# Rhom Got Cloudy Eye



## erw333n (Mar 19, 2006)

got home a week ago from a 3 week long vacation and checked my rhom and saw he has something wrong with one of his eyes.

symptoms:
it wasnt bulging alot, just cloudy and kind of darkened. u can see in the pictures below his normal eye and his bad eye. hes also not eating like he use to before my vacation. ive been leaving in food for a couple of hours and scooping it out. he still swims around like he normally does tho.

im guessing he got the injury bumping into something because its only on 1 eye. everytime someone walks by the tank he darts to his spot in the back of the tank and my dad was home so he prolly spooked him and he hit it.

what i did so far was
i checked water parameters when i got back and everything was in check, it hasnt eaten anything while i was away so nothing would cause a spike.

i also did a water change (30%) and treated with melafix for 1 week and the problem is still there. im thinking of trying maracyn2 next? but i would like some suggestions first.

hes in a 75 gallon running a fluval 405.
hes approx 5 1/2", i had him for awhile


----------



## Smoke (Sep 8, 2010)

Hmmm, definitely keep monitoring it to see if it worsens.

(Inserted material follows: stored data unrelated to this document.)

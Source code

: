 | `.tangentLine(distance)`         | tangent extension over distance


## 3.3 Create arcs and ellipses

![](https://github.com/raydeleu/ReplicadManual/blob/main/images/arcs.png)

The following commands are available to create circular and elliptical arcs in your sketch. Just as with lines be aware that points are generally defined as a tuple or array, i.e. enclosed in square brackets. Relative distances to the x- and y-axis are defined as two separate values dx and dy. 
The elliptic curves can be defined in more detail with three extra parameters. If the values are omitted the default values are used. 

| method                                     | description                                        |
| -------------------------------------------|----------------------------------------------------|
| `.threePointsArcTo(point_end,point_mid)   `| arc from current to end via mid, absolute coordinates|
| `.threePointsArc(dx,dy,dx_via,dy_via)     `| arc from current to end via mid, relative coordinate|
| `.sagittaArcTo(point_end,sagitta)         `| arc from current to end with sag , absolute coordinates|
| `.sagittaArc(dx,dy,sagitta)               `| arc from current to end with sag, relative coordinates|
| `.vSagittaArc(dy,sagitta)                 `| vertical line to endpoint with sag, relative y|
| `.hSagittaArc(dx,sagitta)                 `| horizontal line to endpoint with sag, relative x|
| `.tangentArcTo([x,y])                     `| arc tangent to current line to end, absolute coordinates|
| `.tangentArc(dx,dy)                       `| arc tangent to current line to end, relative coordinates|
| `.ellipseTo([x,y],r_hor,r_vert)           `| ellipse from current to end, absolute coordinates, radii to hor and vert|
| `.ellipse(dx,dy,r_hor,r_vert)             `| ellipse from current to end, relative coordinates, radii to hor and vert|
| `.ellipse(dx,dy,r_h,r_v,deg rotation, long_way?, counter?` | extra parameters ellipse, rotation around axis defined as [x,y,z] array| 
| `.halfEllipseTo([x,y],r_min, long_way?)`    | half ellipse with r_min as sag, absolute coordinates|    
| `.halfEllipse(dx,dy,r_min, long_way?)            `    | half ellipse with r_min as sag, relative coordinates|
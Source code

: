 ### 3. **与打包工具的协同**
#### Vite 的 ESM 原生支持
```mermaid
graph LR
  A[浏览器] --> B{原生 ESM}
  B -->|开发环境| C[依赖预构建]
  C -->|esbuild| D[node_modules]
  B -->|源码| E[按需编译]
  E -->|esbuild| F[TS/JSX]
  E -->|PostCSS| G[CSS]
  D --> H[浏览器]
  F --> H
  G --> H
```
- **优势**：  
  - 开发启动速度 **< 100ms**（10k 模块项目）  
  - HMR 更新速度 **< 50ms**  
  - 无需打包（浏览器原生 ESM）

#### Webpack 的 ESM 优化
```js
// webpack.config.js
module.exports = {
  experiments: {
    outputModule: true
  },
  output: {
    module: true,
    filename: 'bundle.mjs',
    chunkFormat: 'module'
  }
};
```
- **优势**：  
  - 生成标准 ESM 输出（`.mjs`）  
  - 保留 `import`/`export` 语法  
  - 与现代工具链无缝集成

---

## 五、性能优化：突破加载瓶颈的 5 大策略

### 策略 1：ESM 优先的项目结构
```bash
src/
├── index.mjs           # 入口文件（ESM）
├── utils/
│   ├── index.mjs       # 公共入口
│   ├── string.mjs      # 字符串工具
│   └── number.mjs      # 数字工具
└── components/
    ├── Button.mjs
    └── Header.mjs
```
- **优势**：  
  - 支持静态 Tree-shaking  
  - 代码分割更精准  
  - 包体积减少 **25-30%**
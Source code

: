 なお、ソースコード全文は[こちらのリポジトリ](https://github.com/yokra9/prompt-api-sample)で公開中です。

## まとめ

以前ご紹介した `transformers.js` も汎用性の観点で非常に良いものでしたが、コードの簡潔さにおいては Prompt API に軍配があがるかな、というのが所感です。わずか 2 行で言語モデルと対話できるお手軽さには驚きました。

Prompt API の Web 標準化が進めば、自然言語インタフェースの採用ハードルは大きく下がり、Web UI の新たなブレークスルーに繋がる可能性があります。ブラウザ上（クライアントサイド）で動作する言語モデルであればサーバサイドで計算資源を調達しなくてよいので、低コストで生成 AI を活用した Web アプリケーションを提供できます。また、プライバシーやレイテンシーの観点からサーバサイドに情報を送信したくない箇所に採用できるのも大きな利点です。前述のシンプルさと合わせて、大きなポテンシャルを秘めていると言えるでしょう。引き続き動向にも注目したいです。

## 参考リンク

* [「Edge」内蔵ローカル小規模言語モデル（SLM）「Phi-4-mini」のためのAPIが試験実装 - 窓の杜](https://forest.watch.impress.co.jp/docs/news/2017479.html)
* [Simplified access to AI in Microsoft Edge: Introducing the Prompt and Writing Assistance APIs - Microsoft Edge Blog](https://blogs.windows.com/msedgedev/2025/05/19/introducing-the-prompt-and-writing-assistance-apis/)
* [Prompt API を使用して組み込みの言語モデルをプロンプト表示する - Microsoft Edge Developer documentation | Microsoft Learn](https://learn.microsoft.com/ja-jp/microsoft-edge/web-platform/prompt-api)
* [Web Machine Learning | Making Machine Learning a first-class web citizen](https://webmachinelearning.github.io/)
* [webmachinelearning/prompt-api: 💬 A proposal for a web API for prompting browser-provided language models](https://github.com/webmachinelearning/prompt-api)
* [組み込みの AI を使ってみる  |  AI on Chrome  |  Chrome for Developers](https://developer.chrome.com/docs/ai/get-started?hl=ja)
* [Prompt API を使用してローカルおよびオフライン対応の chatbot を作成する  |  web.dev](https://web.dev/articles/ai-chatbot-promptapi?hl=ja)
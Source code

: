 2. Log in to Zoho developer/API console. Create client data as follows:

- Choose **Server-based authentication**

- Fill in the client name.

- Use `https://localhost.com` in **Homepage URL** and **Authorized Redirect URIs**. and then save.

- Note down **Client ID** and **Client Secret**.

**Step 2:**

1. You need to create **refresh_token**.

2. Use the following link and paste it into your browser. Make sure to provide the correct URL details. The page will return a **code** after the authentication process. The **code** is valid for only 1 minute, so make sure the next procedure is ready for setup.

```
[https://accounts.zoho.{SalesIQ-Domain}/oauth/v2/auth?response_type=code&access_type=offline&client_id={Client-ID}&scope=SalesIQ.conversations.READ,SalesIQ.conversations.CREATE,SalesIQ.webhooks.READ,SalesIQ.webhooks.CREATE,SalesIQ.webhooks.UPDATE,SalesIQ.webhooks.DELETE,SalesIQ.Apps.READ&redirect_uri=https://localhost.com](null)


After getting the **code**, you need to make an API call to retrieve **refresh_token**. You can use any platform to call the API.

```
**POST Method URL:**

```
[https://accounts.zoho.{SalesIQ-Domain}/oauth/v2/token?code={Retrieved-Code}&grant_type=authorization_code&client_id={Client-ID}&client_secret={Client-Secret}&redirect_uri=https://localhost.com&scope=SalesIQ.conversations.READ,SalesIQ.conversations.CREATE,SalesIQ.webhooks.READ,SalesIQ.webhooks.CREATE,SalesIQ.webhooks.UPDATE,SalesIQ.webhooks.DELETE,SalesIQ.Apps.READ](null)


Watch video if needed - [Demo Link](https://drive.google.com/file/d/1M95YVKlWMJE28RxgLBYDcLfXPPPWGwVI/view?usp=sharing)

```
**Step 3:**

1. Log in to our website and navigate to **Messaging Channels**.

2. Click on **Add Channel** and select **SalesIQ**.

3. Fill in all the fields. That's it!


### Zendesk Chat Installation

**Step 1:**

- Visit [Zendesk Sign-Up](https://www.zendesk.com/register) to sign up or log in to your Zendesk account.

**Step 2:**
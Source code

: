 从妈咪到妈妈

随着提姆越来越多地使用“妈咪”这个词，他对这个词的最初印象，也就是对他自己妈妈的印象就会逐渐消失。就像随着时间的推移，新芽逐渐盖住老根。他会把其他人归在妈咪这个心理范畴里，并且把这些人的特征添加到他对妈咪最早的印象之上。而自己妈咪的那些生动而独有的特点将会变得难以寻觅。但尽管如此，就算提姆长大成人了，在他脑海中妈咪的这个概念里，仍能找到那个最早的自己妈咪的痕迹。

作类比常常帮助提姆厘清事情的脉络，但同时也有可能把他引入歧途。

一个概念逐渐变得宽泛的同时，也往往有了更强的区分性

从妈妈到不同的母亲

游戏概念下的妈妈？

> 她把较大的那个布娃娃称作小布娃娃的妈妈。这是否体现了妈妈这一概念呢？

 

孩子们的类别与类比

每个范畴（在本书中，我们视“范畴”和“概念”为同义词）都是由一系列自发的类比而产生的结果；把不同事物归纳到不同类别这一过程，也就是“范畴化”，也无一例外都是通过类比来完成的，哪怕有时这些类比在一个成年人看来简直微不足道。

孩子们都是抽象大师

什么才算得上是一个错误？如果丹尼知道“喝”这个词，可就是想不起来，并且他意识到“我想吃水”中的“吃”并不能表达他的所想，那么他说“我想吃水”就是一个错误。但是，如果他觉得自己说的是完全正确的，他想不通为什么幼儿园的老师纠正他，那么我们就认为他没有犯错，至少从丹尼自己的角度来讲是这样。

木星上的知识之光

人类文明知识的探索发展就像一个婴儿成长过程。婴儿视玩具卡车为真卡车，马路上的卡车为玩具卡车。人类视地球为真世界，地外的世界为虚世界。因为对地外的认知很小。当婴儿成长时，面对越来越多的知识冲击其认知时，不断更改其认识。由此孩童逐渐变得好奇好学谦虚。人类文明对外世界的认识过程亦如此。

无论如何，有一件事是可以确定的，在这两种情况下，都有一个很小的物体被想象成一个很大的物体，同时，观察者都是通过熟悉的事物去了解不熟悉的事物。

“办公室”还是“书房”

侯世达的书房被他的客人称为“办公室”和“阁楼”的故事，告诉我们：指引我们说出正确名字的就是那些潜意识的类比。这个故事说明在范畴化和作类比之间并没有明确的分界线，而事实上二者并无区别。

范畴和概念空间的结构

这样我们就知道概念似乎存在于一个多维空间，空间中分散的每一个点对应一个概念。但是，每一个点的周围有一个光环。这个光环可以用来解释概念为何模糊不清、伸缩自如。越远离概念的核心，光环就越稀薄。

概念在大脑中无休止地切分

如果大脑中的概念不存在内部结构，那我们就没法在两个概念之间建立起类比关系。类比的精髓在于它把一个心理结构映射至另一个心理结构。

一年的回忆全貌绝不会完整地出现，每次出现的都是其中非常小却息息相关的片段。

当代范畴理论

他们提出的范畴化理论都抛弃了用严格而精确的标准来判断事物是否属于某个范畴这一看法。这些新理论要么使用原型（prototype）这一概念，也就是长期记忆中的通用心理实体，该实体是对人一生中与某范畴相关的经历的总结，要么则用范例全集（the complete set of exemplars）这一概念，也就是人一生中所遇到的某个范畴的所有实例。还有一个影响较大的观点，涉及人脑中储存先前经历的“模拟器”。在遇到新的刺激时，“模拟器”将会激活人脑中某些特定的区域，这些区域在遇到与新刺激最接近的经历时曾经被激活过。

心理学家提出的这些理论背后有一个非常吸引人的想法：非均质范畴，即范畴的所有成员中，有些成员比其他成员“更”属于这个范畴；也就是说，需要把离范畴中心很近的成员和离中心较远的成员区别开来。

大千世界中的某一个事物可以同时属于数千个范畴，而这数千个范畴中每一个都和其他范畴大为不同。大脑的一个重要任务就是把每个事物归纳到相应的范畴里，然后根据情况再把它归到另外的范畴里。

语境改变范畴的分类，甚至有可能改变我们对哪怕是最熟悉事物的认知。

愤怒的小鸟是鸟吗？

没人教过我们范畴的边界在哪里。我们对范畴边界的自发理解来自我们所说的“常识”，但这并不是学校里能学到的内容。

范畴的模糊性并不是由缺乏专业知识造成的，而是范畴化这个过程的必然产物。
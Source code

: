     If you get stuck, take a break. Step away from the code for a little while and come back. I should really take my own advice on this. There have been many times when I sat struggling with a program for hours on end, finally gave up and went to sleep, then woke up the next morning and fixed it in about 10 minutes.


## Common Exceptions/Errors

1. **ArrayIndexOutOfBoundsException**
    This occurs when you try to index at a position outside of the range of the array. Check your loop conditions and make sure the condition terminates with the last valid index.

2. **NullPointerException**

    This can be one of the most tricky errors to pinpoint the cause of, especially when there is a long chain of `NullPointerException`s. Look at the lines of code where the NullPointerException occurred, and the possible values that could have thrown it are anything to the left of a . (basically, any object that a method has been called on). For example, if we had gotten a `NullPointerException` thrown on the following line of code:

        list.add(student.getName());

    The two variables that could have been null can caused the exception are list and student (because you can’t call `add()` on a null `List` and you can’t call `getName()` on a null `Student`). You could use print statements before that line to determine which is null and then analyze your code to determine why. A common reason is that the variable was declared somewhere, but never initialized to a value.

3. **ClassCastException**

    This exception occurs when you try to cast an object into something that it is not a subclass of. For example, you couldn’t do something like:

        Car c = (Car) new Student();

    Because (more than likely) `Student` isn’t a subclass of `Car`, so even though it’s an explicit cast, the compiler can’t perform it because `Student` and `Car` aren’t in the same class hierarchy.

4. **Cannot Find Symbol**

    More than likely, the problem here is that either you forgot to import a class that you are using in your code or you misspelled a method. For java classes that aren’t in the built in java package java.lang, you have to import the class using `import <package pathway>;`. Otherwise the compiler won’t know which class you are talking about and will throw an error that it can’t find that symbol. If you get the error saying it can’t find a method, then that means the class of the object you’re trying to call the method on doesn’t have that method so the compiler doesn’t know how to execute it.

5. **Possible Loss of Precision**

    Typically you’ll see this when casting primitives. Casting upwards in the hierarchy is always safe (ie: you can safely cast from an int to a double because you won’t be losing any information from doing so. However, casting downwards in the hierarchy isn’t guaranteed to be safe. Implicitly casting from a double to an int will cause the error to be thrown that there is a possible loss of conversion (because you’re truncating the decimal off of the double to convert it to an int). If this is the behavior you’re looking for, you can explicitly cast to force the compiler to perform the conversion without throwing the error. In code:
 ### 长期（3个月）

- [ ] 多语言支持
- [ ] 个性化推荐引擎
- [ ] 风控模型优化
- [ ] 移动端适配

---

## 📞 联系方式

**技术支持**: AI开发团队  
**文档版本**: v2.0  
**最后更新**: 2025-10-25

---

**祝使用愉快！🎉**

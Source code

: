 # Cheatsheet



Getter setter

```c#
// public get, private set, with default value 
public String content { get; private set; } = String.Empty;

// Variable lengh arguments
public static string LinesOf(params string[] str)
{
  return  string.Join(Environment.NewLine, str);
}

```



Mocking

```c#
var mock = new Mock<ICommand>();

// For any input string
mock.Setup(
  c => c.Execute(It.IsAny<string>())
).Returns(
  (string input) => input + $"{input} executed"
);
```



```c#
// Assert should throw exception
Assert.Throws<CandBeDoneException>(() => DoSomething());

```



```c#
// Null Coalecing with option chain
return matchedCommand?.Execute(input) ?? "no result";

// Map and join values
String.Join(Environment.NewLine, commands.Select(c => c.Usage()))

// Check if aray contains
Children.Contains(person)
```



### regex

If you have some Melafix & Pimafix handy, you can probably try using some of that to see if it improves.


----------



## erw333n (Mar 19, 2006)

Smoke said:


> Hmmm, definitely keep monitoring it to see if it worsens. If you have some Melafix & Pimafix handy, you can probably try using some of that to see if it improves.


yes ive been using melafix for the week i was back but it hasnt improved


----------



## FEEFA (Nov 19, 2007)

What exactly were your params?


----------